She is meeting with several headmasters in the schools mentioned tomorrow as well as Liberal MP for Wentworth Dave Sharma – who has thrown his support behind the campaign.
“As the response to this petition makes clear, we’ve all got to do better in educating our children, at home and in our schools,” Mr Sharma said.
PARENTS PULL STUDENTS OUT OF PRIVATE SCHOOLS
As the pressure grows for systemic change, it’s clear some parents aren’t willing to wait.
Some of those who sent their boys to Sydney private schools mentioned in the petition have spoken out, and some have reportedly sent their children to other schools.

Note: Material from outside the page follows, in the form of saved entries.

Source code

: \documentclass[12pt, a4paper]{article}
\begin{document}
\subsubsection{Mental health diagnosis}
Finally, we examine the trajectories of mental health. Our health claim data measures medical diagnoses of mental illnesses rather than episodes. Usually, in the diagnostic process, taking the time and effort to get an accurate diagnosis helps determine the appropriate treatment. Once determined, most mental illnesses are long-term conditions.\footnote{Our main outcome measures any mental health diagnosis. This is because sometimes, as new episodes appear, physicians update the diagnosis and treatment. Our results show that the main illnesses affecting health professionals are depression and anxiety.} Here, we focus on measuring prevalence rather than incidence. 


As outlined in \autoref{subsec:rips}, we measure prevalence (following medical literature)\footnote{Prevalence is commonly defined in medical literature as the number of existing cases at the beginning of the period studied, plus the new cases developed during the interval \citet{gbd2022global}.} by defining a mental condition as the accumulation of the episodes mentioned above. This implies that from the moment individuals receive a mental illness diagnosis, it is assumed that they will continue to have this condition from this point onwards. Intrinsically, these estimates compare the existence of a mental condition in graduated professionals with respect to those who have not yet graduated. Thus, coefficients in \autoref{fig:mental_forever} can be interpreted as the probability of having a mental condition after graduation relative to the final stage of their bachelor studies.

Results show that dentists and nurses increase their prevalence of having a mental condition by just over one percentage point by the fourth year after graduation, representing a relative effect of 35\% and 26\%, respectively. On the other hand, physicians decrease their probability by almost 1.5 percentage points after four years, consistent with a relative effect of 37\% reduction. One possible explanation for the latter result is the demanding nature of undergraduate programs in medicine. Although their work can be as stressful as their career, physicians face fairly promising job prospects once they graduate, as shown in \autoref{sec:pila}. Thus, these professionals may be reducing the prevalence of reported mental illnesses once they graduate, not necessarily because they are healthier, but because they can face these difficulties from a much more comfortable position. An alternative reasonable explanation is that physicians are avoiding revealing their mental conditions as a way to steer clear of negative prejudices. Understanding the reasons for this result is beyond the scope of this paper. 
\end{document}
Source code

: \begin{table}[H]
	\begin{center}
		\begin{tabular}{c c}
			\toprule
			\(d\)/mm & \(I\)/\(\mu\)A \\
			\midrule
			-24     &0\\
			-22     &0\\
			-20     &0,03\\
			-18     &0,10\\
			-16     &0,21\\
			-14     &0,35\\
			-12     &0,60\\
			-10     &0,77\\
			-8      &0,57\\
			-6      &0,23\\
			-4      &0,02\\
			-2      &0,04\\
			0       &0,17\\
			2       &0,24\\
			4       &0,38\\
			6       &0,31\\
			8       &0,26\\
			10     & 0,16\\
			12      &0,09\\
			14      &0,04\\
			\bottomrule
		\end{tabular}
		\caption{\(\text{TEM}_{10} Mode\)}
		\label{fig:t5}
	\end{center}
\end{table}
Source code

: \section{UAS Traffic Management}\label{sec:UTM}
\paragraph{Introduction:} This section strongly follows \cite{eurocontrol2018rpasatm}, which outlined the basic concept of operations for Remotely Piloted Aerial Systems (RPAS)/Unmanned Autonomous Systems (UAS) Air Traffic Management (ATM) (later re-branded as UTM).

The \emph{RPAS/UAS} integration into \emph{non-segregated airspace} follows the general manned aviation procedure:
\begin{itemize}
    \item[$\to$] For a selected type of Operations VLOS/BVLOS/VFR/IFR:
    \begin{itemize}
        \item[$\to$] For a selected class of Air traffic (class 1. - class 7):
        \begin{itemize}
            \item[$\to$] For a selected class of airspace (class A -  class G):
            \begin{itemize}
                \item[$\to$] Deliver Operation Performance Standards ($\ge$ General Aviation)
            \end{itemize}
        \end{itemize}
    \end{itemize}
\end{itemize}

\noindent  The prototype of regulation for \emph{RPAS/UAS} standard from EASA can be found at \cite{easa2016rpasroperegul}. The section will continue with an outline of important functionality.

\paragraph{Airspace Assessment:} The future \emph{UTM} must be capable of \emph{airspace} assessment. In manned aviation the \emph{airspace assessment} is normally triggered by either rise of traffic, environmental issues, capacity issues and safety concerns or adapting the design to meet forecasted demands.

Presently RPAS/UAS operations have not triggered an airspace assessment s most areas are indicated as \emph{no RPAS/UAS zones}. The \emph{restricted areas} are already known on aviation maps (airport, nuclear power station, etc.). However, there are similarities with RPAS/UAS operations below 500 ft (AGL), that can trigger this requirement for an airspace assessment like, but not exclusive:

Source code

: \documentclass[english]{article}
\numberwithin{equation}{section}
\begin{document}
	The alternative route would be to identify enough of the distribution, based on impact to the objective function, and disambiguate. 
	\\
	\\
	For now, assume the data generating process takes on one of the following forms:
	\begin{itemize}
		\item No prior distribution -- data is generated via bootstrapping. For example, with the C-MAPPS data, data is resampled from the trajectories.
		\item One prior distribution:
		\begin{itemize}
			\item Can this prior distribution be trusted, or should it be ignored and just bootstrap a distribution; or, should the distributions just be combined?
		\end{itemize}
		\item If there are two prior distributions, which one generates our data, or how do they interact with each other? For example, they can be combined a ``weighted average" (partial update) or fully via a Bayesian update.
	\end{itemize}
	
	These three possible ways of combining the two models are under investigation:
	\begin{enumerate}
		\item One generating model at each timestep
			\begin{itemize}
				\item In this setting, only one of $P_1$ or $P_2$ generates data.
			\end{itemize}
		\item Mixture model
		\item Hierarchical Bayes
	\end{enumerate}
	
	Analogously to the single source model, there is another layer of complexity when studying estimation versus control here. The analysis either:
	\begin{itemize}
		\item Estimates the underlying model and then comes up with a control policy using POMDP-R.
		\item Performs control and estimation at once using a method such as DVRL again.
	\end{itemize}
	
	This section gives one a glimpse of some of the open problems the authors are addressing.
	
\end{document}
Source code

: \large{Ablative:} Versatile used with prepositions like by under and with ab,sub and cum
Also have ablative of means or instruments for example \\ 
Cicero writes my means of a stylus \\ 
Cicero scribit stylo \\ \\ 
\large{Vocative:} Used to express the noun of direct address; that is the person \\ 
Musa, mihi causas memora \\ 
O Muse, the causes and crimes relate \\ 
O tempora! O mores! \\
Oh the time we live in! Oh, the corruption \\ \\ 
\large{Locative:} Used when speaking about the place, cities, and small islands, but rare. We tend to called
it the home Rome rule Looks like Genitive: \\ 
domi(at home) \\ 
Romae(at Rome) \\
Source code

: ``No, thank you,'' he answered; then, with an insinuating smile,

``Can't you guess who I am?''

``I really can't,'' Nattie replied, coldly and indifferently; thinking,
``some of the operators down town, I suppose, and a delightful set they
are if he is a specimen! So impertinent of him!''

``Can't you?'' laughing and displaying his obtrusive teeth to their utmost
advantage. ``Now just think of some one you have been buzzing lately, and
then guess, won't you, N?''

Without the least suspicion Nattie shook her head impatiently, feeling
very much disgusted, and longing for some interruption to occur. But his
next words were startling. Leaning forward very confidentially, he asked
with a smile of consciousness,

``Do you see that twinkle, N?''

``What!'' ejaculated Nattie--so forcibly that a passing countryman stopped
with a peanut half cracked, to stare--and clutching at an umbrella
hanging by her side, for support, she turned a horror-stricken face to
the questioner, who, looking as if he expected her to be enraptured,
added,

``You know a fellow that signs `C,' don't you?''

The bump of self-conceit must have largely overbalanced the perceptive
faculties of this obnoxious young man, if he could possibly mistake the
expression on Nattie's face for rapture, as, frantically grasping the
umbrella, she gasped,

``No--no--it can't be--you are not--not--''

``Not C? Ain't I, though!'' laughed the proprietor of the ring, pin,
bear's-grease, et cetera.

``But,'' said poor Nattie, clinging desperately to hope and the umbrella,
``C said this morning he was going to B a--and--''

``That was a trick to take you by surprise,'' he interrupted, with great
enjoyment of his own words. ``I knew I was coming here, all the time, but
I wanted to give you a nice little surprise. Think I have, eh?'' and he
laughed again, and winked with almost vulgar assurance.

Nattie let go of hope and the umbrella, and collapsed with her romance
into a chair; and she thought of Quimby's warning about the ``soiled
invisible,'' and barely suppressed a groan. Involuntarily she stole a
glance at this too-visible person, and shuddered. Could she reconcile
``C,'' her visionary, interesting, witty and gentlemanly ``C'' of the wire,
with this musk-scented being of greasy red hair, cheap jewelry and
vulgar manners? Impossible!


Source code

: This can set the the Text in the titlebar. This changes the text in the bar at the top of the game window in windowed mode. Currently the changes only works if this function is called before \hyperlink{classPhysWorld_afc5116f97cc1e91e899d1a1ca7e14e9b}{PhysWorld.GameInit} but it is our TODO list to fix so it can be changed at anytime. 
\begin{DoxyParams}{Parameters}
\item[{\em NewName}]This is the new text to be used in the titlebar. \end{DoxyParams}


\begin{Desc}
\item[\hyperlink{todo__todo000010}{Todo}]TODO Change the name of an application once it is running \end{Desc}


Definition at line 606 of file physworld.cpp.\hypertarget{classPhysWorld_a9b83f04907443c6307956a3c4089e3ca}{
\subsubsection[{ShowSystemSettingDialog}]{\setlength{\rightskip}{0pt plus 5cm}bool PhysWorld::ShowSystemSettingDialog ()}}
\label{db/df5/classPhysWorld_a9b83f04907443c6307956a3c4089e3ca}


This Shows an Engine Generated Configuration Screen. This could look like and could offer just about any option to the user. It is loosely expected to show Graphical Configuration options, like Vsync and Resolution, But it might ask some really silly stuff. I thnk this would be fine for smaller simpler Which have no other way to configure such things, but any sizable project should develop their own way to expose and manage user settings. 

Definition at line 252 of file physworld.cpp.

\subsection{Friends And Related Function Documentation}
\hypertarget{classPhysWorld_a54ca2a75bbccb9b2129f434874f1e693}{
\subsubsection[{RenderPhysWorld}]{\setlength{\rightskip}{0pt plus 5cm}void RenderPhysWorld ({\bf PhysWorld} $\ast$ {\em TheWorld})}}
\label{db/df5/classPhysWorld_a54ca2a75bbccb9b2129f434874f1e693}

One father of a year 9 student at Kings School in Parramatta told the Sun-Herald elite schools cultivated a culture of entitlement and privilege, which he said leads to a lack of “sensitivity” towards others.
“They teach these kids they’re the best, they’re the chosen ones, they’re going to run Australia, they’re going to conquer the world,” he said.
The parent said he chose the private school for his son to give him a better chance, but worried he and his wife would struggle to teach the child to be empathetic towards others.
News.com.au has contacted the school for comment.
MELBOURNE SCHOOLS RESPOND
Meanwhile, Melbourne schools mentioned in the new testimonies have expressed their concern.
The body representing some of Melbourne’s most prestigious Catholic schools – including St Kevin’s College, Parade College, St Mary’s College, St Joseph’s College and St Bernard’s College – said the petition had pushed them to take action and signalled they would work with parents to address the issue.
“The powerful testimonies provided by the many young women in the online petition are disturbing and are an indictment on societal decency,” said Edmund Rice Education Australia executive director Dr Craig Wattam.
“All of us – schools, families, and the broader community – must carefully consider and revisit issues pertaining to sex education.
“More specifically, sexual consent education is required for both young men and women and we need to be providing this education in early adolescence.”
News.com.au has also reached out to Carey Grammar School for comment.